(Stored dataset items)

# # #

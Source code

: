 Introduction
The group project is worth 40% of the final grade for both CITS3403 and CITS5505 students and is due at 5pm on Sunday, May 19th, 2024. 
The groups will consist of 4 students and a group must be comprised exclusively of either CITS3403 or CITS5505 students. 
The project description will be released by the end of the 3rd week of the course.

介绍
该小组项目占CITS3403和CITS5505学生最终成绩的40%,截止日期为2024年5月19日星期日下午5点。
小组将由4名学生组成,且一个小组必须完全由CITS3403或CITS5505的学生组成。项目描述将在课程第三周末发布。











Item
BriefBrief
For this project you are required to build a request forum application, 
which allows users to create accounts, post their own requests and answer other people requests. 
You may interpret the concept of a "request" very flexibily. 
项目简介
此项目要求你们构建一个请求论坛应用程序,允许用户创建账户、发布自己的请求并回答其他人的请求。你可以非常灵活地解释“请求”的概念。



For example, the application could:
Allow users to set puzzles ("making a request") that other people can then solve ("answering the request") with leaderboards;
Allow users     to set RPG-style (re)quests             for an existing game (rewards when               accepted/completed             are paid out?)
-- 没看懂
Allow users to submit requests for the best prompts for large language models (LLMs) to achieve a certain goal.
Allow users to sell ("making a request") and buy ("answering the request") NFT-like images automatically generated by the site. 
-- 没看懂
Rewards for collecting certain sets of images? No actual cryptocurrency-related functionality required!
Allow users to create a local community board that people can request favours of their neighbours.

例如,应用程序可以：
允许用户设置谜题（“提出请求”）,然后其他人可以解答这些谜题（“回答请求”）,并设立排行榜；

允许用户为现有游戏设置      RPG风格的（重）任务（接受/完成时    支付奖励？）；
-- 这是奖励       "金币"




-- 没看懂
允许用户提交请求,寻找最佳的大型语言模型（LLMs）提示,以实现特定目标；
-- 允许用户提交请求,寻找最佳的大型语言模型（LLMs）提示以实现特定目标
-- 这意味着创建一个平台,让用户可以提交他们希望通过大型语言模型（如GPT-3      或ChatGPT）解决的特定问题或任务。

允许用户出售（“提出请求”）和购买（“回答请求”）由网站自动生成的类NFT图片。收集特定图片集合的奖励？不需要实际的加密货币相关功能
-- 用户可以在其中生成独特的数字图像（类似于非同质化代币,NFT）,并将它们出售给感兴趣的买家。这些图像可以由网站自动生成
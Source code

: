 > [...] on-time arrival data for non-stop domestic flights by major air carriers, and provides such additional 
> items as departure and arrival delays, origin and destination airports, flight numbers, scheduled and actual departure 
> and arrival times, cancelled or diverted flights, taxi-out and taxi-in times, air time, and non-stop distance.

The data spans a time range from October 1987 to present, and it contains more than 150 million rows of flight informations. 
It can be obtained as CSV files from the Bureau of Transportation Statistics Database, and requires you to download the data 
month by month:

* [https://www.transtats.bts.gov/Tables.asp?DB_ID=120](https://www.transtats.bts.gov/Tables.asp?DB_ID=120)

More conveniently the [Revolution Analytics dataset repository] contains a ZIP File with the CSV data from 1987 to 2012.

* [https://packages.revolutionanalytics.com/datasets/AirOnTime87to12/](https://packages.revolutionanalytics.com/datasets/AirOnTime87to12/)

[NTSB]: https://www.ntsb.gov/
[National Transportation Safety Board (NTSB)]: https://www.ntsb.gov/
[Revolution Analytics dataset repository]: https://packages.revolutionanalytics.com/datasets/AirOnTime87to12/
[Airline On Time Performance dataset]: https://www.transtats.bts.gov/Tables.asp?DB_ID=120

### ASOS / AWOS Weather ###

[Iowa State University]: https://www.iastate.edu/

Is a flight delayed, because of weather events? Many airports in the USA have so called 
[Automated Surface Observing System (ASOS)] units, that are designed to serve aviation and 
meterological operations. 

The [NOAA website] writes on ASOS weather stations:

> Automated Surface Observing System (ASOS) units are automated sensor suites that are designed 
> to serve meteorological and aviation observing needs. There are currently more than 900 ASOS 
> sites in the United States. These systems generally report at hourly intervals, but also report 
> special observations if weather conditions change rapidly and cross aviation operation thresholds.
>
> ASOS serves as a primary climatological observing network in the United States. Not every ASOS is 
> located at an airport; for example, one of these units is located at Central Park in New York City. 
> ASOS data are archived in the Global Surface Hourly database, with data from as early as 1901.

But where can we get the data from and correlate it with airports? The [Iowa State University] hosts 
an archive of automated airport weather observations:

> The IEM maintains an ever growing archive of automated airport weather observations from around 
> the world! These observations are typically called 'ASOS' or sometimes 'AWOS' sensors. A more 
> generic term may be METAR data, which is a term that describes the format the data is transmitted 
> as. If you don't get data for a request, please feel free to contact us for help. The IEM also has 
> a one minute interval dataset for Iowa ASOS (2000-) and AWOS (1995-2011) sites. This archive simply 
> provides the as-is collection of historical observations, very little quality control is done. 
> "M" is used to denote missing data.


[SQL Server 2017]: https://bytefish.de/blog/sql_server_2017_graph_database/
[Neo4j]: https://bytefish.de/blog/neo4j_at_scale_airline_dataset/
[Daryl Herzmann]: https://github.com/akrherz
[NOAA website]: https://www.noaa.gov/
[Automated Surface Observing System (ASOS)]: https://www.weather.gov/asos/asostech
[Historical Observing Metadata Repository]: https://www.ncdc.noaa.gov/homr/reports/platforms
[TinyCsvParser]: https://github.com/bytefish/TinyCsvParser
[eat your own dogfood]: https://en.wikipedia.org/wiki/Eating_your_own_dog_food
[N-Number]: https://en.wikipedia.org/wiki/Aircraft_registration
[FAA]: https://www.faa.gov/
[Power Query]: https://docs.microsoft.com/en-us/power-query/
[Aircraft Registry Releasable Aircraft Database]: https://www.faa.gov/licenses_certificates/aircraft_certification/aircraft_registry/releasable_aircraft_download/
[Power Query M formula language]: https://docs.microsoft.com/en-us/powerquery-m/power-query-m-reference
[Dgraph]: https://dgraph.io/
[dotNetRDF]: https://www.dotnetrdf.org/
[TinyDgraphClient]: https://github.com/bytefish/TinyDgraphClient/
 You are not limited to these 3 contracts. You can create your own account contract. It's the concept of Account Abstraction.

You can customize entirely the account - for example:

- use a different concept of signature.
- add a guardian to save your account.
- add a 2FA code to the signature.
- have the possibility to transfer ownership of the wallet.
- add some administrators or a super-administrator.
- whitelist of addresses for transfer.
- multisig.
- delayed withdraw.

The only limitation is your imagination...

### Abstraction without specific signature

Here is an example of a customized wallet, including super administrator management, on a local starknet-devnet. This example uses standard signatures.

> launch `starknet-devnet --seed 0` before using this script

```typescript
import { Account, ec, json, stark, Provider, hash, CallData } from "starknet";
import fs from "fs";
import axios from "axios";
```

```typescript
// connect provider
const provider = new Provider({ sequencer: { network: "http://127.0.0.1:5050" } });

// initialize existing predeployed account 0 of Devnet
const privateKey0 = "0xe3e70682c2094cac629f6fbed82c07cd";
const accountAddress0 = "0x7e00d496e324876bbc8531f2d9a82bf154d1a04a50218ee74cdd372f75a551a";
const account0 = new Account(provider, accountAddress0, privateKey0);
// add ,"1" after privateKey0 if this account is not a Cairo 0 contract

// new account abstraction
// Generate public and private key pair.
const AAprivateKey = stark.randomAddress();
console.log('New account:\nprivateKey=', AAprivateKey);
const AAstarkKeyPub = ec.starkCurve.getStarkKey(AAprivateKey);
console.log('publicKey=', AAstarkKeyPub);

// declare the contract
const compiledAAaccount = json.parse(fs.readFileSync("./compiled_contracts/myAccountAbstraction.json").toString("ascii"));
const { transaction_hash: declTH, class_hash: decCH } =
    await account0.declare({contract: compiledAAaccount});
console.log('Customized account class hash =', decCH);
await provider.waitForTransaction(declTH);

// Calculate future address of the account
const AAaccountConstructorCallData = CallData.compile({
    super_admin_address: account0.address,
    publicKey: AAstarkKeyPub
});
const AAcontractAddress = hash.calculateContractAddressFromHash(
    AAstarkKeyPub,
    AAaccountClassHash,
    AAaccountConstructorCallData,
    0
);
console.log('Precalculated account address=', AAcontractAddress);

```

# # #

◆ **TASK**
Could you restate word for word the lines above, from the one that contains "- add a 2FA code to the signature." through the one that contains "The only limitation is your imagination...", and no others?

◆ **FINAL ANSWER**
- add a 2FA code to the signature.
- have the possibility to transfer ownership of the wallet.
- add some administrators or a super-administrator.
- whitelist of addresses for transfer.
- multisig.
- delayed withdraw.

The only limitation is your imagination...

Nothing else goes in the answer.